Clinical utility of microarray-derived genetic signatures in predicting outcomes in prostate cancer.

作者信息

Reddy G Kesava, Balk Steven P

机构信息

CIG Media Group, LP, Dallas, TX, USA.

出版信息

Clin Genitourin Cancer. 2006 Dec;5(3):187-9. doi: 10.3816/CGC.2006.n.035.

Abstract

Prostate cancer is a complex heterogeneous disease, and risk stratification remains a significant clinical challenge. Gene microarray has been developed to provide better prediction of clinical outcomes and potentially improve management of patients with various malignancies, including prostate cancer.

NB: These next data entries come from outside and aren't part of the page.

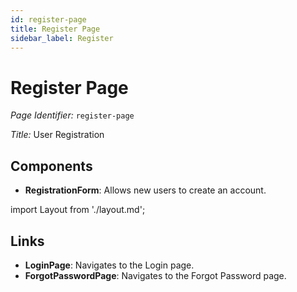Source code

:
 ```yaml
---
id: register-page
title: Register Page
sidebar_label: Register
---
```


# Register Page

*Page Identifier:* `register-page`

*Title:* User Registration

## Components
- **RegistrationForm**: Allows new users to create an account.

import Layout from './layout.md';

<Layout />



## Links
- **LoginPage**: Navigates to the Login page.
- **ForgotPasswordPage**: Navigates to the Forgot Password page.
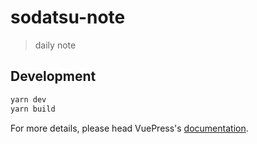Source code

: # sodatsu-note

> daily note

## Development

```bash
yarn dev
yarn build
```

For more details, please head VuePress's [documentation](https://v1.vuepress.vuejs.org/).

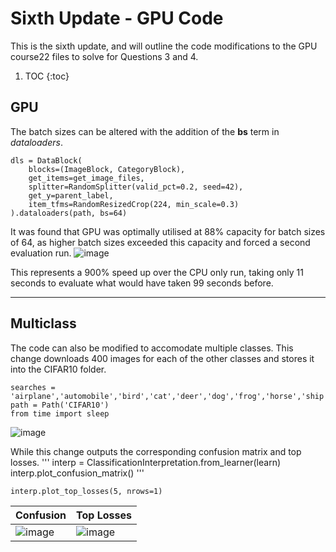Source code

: # Sixth Update - GPU Code
This is the sixth update, and will outline the code modifications to the GPU course22 files to solve for Questions 3 and 4.
1. TOC
{:toc}

## GPU
The batch sizes can be altered with the addition of the **bs** term in *dataloaders*.
```
dls = DataBlock(
    blocks=(ImageBlock, CategoryBlock), 
    get_items=get_image_files, 
    splitter=RandomSplitter(valid_pct=0.2, seed=42),
    get_y=parent_label,
    item_tfms=RandomResizedCrop(224, min_scale=0.3)
).dataloaders(path, bs=64)
```
It was found that GPU was optimally utilised at 88% capacity for batch sizes of 64, as higher batch sizes exceeded this capacity and forced a second evaluation run.
![image](https://github.com/Accheung/Accheung.github.io/assets/166689935/dfe84284-6795-45ed-a77b-151e6627c6c6)

This represents a 900% speed up over the CPU only run, taking only 11 seconds to evaluate what would have taken 99 seconds before.

---
## Multiclass
The code can also be modified to accomodate multiple classes.
This change downloads 400 images for each of the other classes and stores it into the CIFAR10 folder.
```
searches = 'airplane','automobile','bird','cat','deer','dog','frog','horse','ship','truck'
path = Path('CIFAR10')
from time import sleep
```
![image](https://github.com/Accheung/Accheung.github.io/assets/166689935/226fc897-ec0c-4b00-8bb4-fffc57049f18)

While this change outputs the corresponding confusion matrix and top losses.
'''
interp = ClassificationInterpretation.from_learner(learn)
interp.plot_confusion_matrix()
'''
```
interp.plot_top_losses(5, nrows=1)
```

| Confusion | Top Losses |
| - | - |
| ![image](https://github.com/Accheung/Accheung.github.io/assets/166689935/dfccde68-d080-49ba-9c2a-c84df3bd7473) | ![image](https://github.com/Accheung/Accheung.github.io/assets/166689935/46b4f37e-aed8-4a9d-bf54-66e4f6cbdadb) |
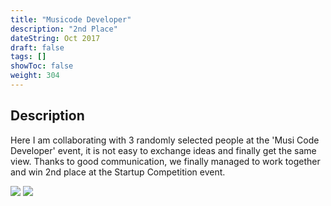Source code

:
 ```yaml
---
title: "Musicode Developer"
description: "2nd Place"
dateString: Oct 2017
draft: false
tags: []
showToc: false
weight: 304
--- 
```

## Description

Here I am collaborating with 3 randomly selected people at the 'Musi Code Developer' event, it is not easy to exchange ideas and finally get the same view. Thanks to good communication, we finally managed to work together and win 2nd place at the Startup Competition event.

![](/achievement/mcd2017/mcd2017.jpg)
![](/achievement/mcd2017/mcd2017-2.jpg)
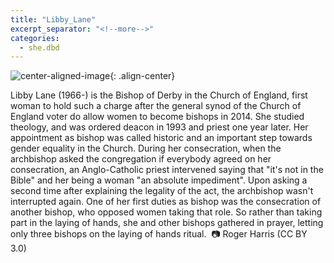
 ```yaml
---
title: "Libby_Lane"
excerpt_separator: "<!--more-->"
categories:
  - she.dbd
---
```



![center-aligned-image](https://cdn.pixabay.com/photo/2020/10/26/16/56/man-5687861_1280.png){: .align-center}


Libby Lane (1966-) is the Bishop of Derby in the Church of England, first woman to hold such a charge after the general synod of the Church of England voter do allow women to become bishops in 2014. She studied theology, and was ordered deacon in 1993 and priest one year later. Her appointment as bishop was called historic and an important step towards gender equality in the Church. During her consecration, when the archbishop asked the congregation if everybody agreed on her consecration, an Anglo-Catholic priest intervened saying that "it's not in the Bible" and her being a woman "an absolute impediment". Upon asking a second time after explaining the legality of the act, the archbishop wasn't interrupted again. One of her first duties as bishop was the consecration of another bishop, who opposed women taking that role. So rather than taking part in the laying of hands, she and other bishops gathered in prayer, letting only three bishops on the laying of hands ritual.⁠
⁠
📷 Roger Harris (CC BY 3.0)⁠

Currently, several studies are evaluating the clinical significance of gene expression signatures in prostate cancer. These approaches might provide outcome predictions, such as treatment response, progression-free survival, overall survival, and metastatic status and offer new strategies to identify patients at high risk for personalized cancer therapies. This article discusses the latest developments in gene expression-based signatures that predict clinical behavior of prostate cancer. Gene profiling could lead to enhanced early detection and prognosis of prostate cancer, resulting in improved overall survival. The ability to predict clinical outcomes by the microarray-derived genetic signatures is promising; however, further studies are warranted to optimize its clinical utility in patients with prostate cancer.

摘要

前列腺癌是一种复杂的异质性疾病,风险分层仍然是一项重大的临床挑战。基因微阵列已被开发出来,以更好地预测临床结果,并有可能改善包括前列腺癌在内的各种恶性肿瘤患者的管理。目前,多项研究正在评估基因表达特征在前列腺癌中的临床意义。这些方法可能提供结果预测,如治疗反应、无进展生存期、总生存期和转移状态,并提供新的策略来识别有个性化癌症治疗高风险的患者。本文讨论了基于基因表达的特征预测前列腺癌临床行为的最新进展。基因分析可能会提高前列腺癌的早期检测和预后,从而改善总生存期。通过微阵列衍生的基因特征预测临床结果的能力很有前景;然而,需要进一步研究以优化其在前列腺癌患者中的临床应用。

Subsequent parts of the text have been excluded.